Я рассказываю об этом Эйдану, когда мы гуляем около озера. Рядом с водой прохладно, потому на мне легкая куртка; Эйдан смеется, обнажая острые клыки и держит меня за руку. На поляне по другую сторону озера выбрались наружу сочные весенние цветы, первые бледные бабочки лениво трепыхают крыльями от одного к другому. Я ловлю одну из них в ладони и кончиками пальцев раскрываю ей крылья. Хмурюсь, потому что меня преследует странное настроение ровно с того момента, как мы вышли на улицу. На самом деле, оно нападает на меня часто. Это состояние мучительного безделия, когда я прихожу мыслями о том, почему такие, как Эйдан, делают то, что они делают. От скуки ли? Я быстро отрываю бабочке голову. А затем отделяю ее бледно-желтые крылышки от туловища. Чтобы не было больно. Я - гуманное животное. И, пока мы идем дальше, я отрываю от крыльев по кусочку, роняя их в траву. Рано или поздно бабочки умирают. Рано или поздно я постигну то, что руководит Эйданом и такими, как он.

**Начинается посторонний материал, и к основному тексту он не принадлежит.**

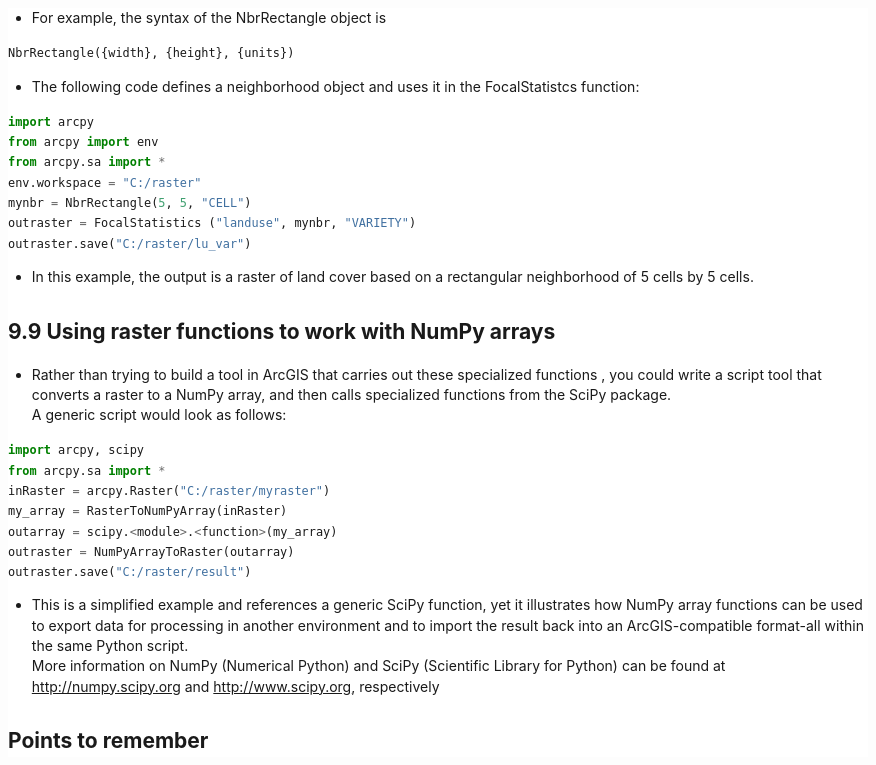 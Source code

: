 * For example, the syntax of the NbrRectangle object is  
```python
NbrRectangle({width}, {height}, {units})
```

* The following code defines a neighborhood object and uses it in the FocalStatistcs function:
```python
import arcpy
from arcpy import env
from arcpy.sa import *
env.workspace = "C:/raster"
mynbr = NbrRectangle(5, 5, "CELL")
outraster = FocalStatistics ("landuse", mynbr, "VARIETY")
outraster.save("C:/raster/lu_var")
```  

* In this example, the output is a raster of land cover based on a rectangular neighborhood of 5 cells by 5 cells.  

## 9.9 Using raster functions to work with NumPy arrays
* Rather than trying to build a tool in ArcGIS that carries out these specialized functions , you could write a script tool that converts a raster to a NumPy array, and then calls specialized functions from the SciPy package.  
A generic script would look as follows:  
```python
import arcpy, scipy
from arcpy.sa import *
inRaster = arcpy.Raster("C:/raster/myraster")
my_array = RasterToNumPyArray(inRaster)
outarray = scipy.<module>.<function>(my_array)
outraster = NumPyArrayToRaster(outarray)
outraster.save("C:/raster/result")
```
* This is a simplified example and references a generic SciPy function, yet it illustrates how NumPy array functions can be used to export data for processing in another environment and to import the result back into an ArcGIS-compatible format-all within the same Python script.  
More information on NumPy (Numerical Python) and SciPy (Scientific Library for Python) can be found at http://numpy.scipy.org and http://www.scipy.org, respectively  

## Points to remember
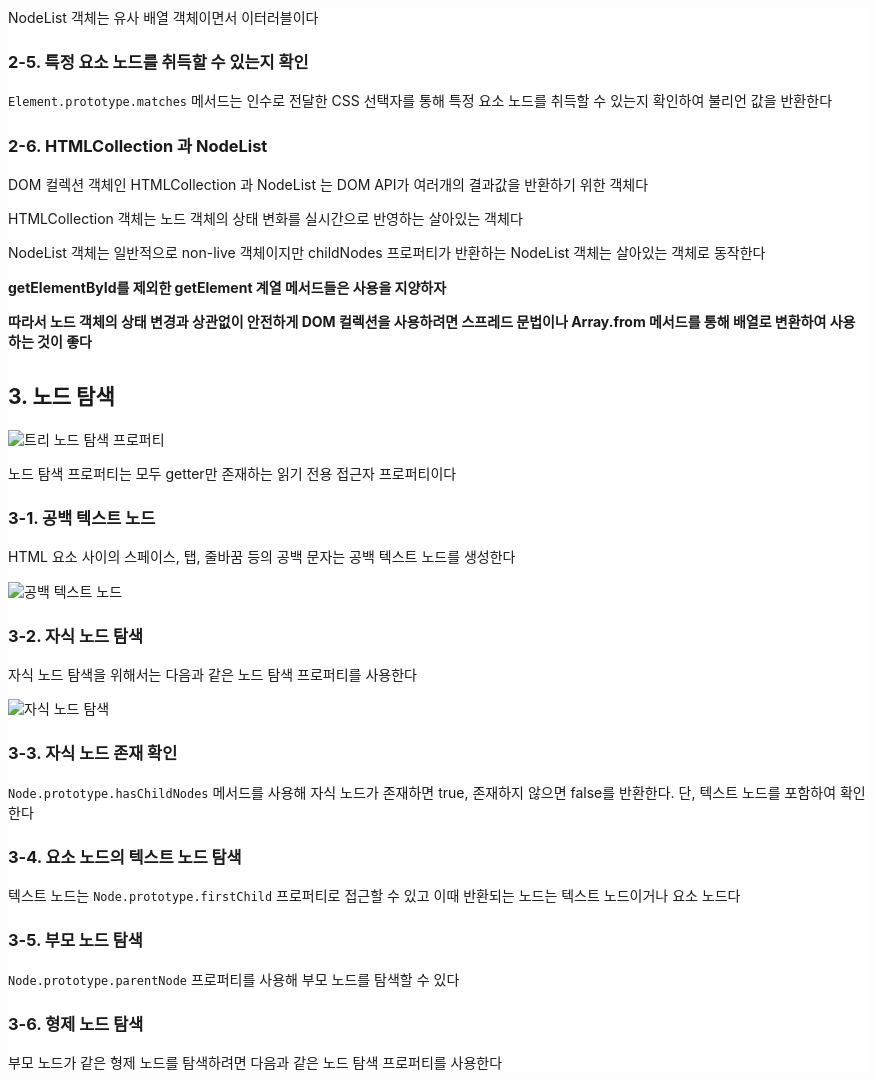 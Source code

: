 NodeList 객체는 유사 배열 객체이면서 이터러블이다

### 2-5. 특정 요소 노드를 취득할 수 있는지 확인

`Element.prototype.matches` 메서드는 인수로 전달한 CSS 선택자를 통해 특정 요소 노드를 취득할 수 있는지 확인하여 불리언 값을 반환한다

### 2-6. HTMLCollection 과 NodeList 

DOM 컬렉션 객체인 HTMLCollection 과 NodeList 는 DOM API가 여러개의 결과값을 반환하기 위한 객체다

HTMLCollection 객체는 노드 객체의 상태 변화를 실시간으로 반영하는 살아있는 객체다

NodeList 객체는 일반적으로 non-live 객체이지만 childNodes 프로퍼티가 반환하는 NodeList 객체는 살아있는 객체로 동작한다

**getElementById를 제외한 getElement 계열 메서드들은 사용을 지양하자**



**따라서 노드 객체의 상태 변경과 상관없이 안전하게 DOM 컬렉션을 사용하려면 스프레드 문법이나 Array.from 메서드를 통해 배열로 변환하여 사용하는 것이 좋다**

## 3. 노드 탐색

![트리 노드 탐색 프로퍼티](https://user-images.githubusercontent.com/67866773/97258324-8e189b80-185b-11eb-87b2-b0b6677bb4ca.png)

노드 탐색 프로퍼티는 모두 getter만 존재하는 읽기 전용 접근자 프로퍼티이다

### 3-1. 공백 텍스트 노드

HTML 요소 사이의 스페이스, 탭, 줄바꿈 등의 공백 문자는 공백 텍스트 노드를 생성한다

![공백 텍스트 노드](https://user-images.githubusercontent.com/67866773/97258577-08492000-185c-11eb-9cd8-444a37e8f9aa.png)

### 3-2. 자식 노드 탐색

자식 노드 탐색을 위해서는 다음과 같은 노드 탐색 프로퍼티를 사용한다

![자식 노드 탐색](https://user-images.githubusercontent.com/67866773/97258665-3d557280-185c-11eb-86fe-469575bf6066.PNG)

### 3-3. 자식 노드 존재 확인

`Node.prototype.hasChildNodes` 메서드를 사용해 자식 노드가 존재하면 true, 존재하지 않으면 false를 반환한다. 단, 텍스트 노드를 포함하여 확인한다

### 3-4. 요소 노드의 텍스트 노드 탐색

텍스트 노드는 `Node.prototype.firstChild` 프로퍼티로 접근할 수 있고 이때 반환되는 노드는 텍스트 노드이거나 요소 노드다

### 3-5. 부모 노드 탐색

`Node.prototype.parentNode` 프로퍼티를 사용해 부모 노드를 탐색할 수 있다

### 3-6. 형제 노드 탐색

부모 노드가 같은 형제 노드를 탐색하려면 다음과 같은 노드 탐색 프로퍼티를 사용한다
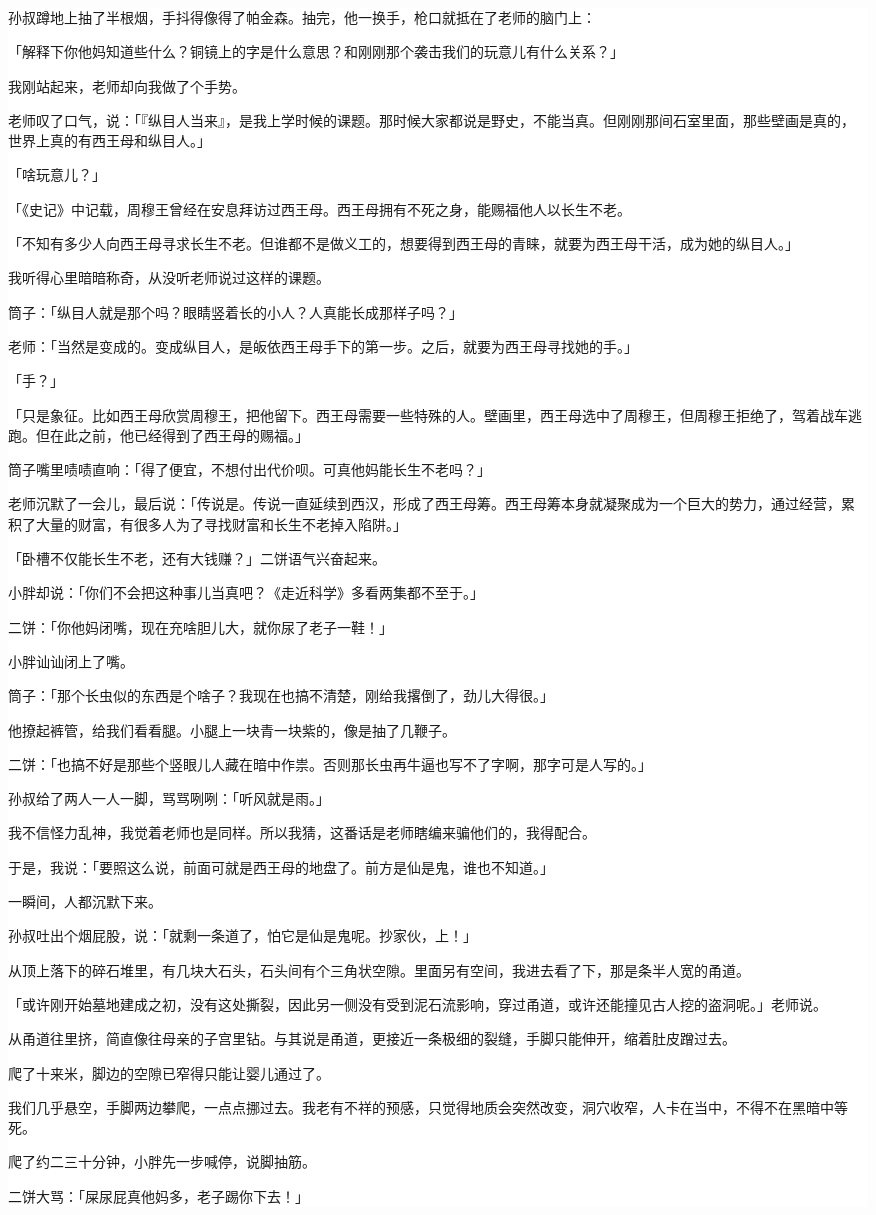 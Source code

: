 孙叔蹲地上抽了半根烟，手抖得像得了帕金森。抽完，他一换手，枪口就抵在了老师的脑门上：

「解释下你他妈知道些什么？铜镜上的字是什么意思？和刚刚那个袭击我们的玩意儿有什么关系？」

我刚站起来，老师却向我做了个手势。

老师叹了口气，说：「『纵目人当来』，是我上学时候的课题。那时候大家都说是野史，不能当真。但刚刚那间石室里面，那些壁画是真的，世界上真的有西王母和纵目人。」

「啥玩意儿？」

「《史记》中记载，周穆王曾经在安息拜访过西王母。西王母拥有不死之身，能赐福他人以长生不老。

「不知有多少人向西王母寻求长生不老。但谁都不是做义工的，想要得到西王母的青睐，就要为西王母干活，成为她的纵目人。」

我听得心里暗暗称奇，从没听老师说过这样的课题。

筒子：「纵目人就是那个吗？眼睛竖着长的小人？人真能长成那样子吗？」

老师：「当然是变成的。变成纵目人，是皈依西王母手下的第一步。之后，就要为西王母寻找她的手。」

「手？」

「只是象征。比如西王母欣赏周穆王，把他留下。西王母需要一些特殊的人。壁画里，西王母选中了周穆王，但周穆王拒绝了，驾着战车逃跑。但在此之前，他已经得到了西王母的赐福。」

筒子嘴里啧啧直响：「得了便宜，不想付出代价呗。可真他妈能长生不老吗？」

老师沉默了一会儿，最后说：「传说是。传说一直延续到西汉，形成了西王母筹。西王母筹本身就凝聚成为一个巨大的势力，通过经营，累积了大量的财富，有很多人为了寻找财富和长生不老掉入陷阱。」

「卧槽不仅能长生不老，还有大钱赚？」二饼语气兴奋起来。

小胖却说：「你们不会把这种事儿当真吧？《走近科学》多看两集都不至于。」

二饼：「你他妈闭嘴，现在充啥胆儿大，就你尿了老子一鞋！」

小胖讪讪闭上了嘴。

筒子：「那个长虫似的东西是个啥子？我现在也搞不清楚，刚给我撂倒了，劲儿大得很。」

他撩起裤管，给我们看看腿。小腿上一块青一块紫的，像是抽了几鞭子。

二饼：「也搞不好是那些个竖眼儿人藏在暗中作祟。否则那长虫再牛逼也写不了字啊，那字可是人写的。」

孙叔给了两人一人一脚，骂骂咧咧：「听风就是雨。」

我不信怪力乱神，我觉着老师也是同样。所以我猜，这番话是老师瞎编来骗他们的，我得配合。

于是，我说：「要照这么说，前面可就是西王母的地盘了。前方是仙是鬼，谁也不知道。」

一瞬间，人都沉默下来。

孙叔吐出个烟屁股，说：「就剩一条道了，怕它是仙是鬼呢。抄家伙，上！」

从顶上落下的碎石堆里，有几块大石头，石头间有个三角状空隙。里面另有空间，我进去看了下，那是条半人宽的甬道。

「或许刚开始墓地建成之初，没有这处撕裂，因此另一侧没有受到泥石流影响，穿过甬道，或许还能撞见古人挖的盗洞呢。」老师说。

从甬道往里挤，简直像往母亲的子宫里钻。与其说是甬道，更接近一条极细的裂缝，手脚只能伸开，缩着肚皮蹭过去。

爬了十来米，脚边的空隙已窄得只能让婴儿通过了。

我们几乎悬空，手脚两边攀爬，一点点挪过去。我老有不祥的预感，只觉得地质会突然改变，洞穴收窄，人卡在当中，不得不在黑暗中等死。

爬了约二三十分钟，小胖先一步喊停，说脚抽筋。

二饼大骂：「屎尿屁真他妈多，老子踢你下去！」
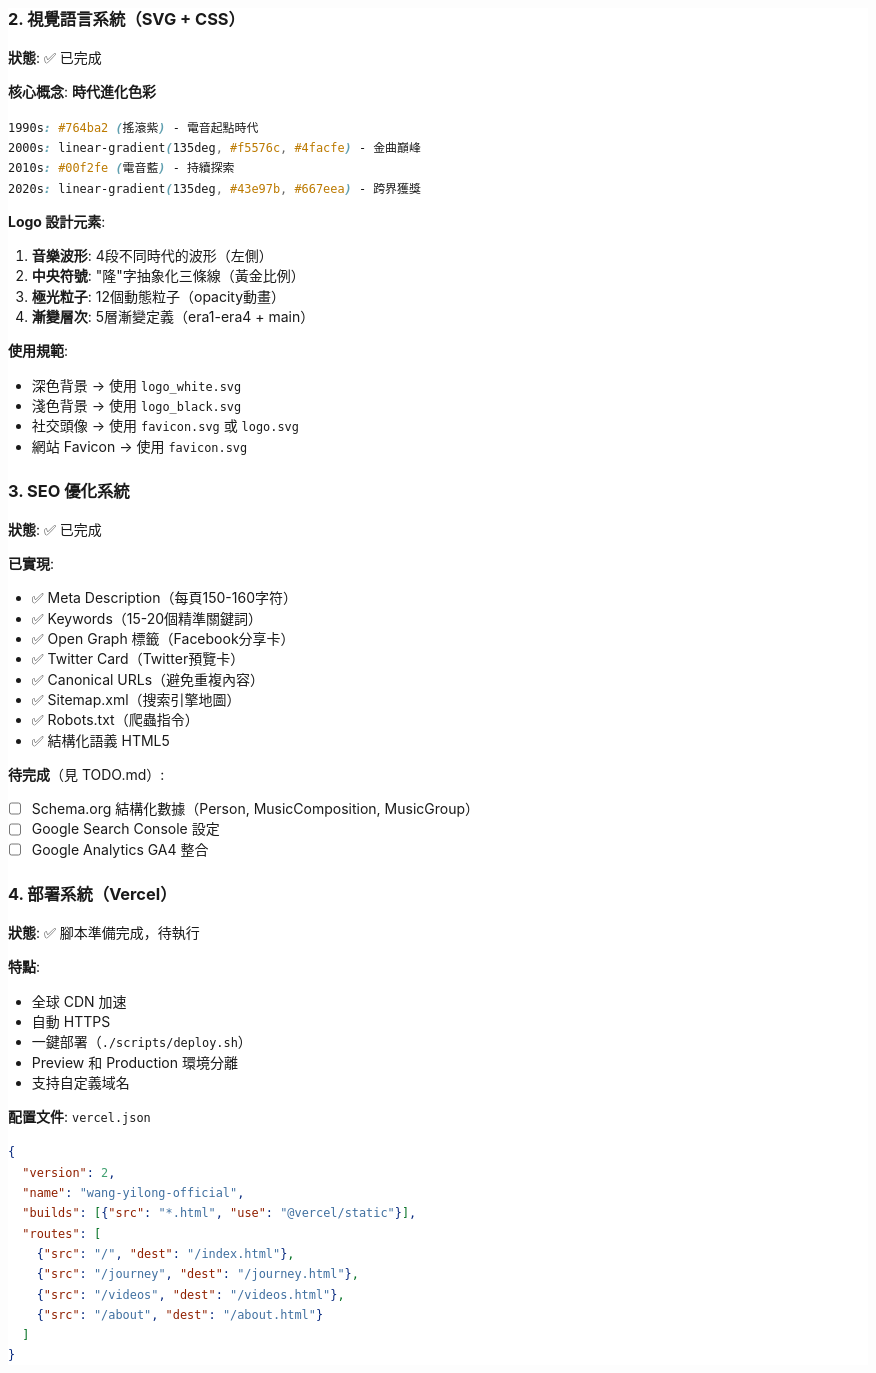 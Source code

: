 ### 2. 視覺語言系統（SVG + CSS）

**狀態**: ✅ 已完成

**核心概念**: **時代進化色彩**
```css
1990s: #764ba2 (搖滾紫) - 電音起點時代
2000s: linear-gradient(135deg, #f5576c, #4facfe) - 金曲巔峰
2010s: #00f2fe (電音藍) - 持續探索
2020s: linear-gradient(135deg, #43e97b, #667eea) - 跨界獲獎
```

**Logo 設計元素**:
1. **音樂波形**: 4段不同時代的波形（左側）
2. **中央符號**: "隆"字抽象化三條線（黃金比例）
3. **極光粒子**: 12個動態粒子（opacity動畫）
4. **漸變層次**: 5層漸變定義（era1-era4 + main）

**使用規範**:
- 深色背景 → 使用 `logo_white.svg`
- 淺色背景 → 使用 `logo_black.svg`
- 社交頭像 → 使用 `favicon.svg` 或 `logo.svg`
- 網站 Favicon → 使用 `favicon.svg`

### 3. SEO 優化系統

**狀態**: ✅ 已完成

**已實現**:
- ✅ Meta Description（每頁150-160字符）
- ✅ Keywords（15-20個精準關鍵詞）
- ✅ Open Graph 標籤（Facebook分享卡）
- ✅ Twitter Card（Twitter預覽卡）
- ✅ Canonical URLs（避免重複內容）
- ✅ Sitemap.xml（搜索引擎地圖）
- ✅ Robots.txt（爬蟲指令）
- ✅ 結構化語義 HTML5

**待完成**（見 TODO.md）:
- [ ] Schema.org 結構化數據（Person, MusicComposition, MusicGroup）
- [ ] Google Search Console 設定
- [ ] Google Analytics GA4 整合

### 4. 部署系統（Vercel）

**狀態**: ✅ 腳本準備完成，待執行

**特點**:
- 全球 CDN 加速
- 自動 HTTPS
- 一鍵部署（`./scripts/deploy.sh`）
- Preview 和 Production 環境分離
- 支持自定義域名

**配置文件**: `vercel.json`
```json
{
  "version": 2,
  "name": "wang-yilong-official",
  "builds": [{"src": "*.html", "use": "@vercel/static"}],
  "routes": [
    {"src": "/", "dest": "/index.html"},
    {"src": "/journey", "dest": "/journey.html"},
    {"src": "/videos", "dest": "/videos.html"},
    {"src": "/about", "dest": "/about.html"}
  ]
}
```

Он разговаривает по телефону, а я пинаю носками обуви ярко-зеленую траву. В этом лесу все слишком ярко или я только этой весной сумел рассмотреть оттенки цвета травы и листьев с деревьев? Эйдан говорит рвано и коротко, так, чтобы я ни о чем не догадался. Он слишком анонимен, а мне слишком все равно, чтобы прислушиваться к каждому его разговору или влезать в работу. Мой нос длинный, но я научился не совать его туда, куда не просят. Спрятав руки в карманы, я подхожу к воде, отвернувшись от него. Все же мне не нравится, что он берет с собой телефон, когда мы проводим время вместе. Мне не нравится стоять вот так и ждать, пока он решит все свои дела. В конце-концов, здесь есть еще я. И я хочу гулять, что до сих пор является для меня большой роскошью. Так почему я должен тратить это время на ожидание? Конечно, я ничего не скажу ему. Мои мысли - это только мои мысли, на самом деле, это единственное в мире, что осталось только моим после вмешательства Эйдана. Я до сих пор вспоминаю чашку с Моцартом, которая осталась в доме Киры (который я больше не считаю домом общим). Я пережил клетку, я чуть не сошел с ума, а в итоге у меня не осталось даже любимой чашки. С таким раскладом начинаешь беречь мысли, как жемчуг, потому я молчу, не поясняю мотивы убийства бабочки, да и вообще ощущаю, как из весенних мои мысли становятся более сумрачными.
- Что? - спрашиваю я, когда он возвращается ко мне и обнимает со спины.
Отлично, к нам наведается Джейн. Я не люблю ее. Не потому что во всей этой истории она подставное и связующее лицо, а потому что Эйдан питает к ней достаточно нежные чувства. Меня это раздражает. Не люблю я Джейн. Слишком часто она вертится рядом, а еще слишком много значит для него. Я пинаю ногой небольшой камень, который закатывается в воду, поднимая со дна мусор и песок. Все, что могу сейчас - это замычать и замолчать до конца прогулки.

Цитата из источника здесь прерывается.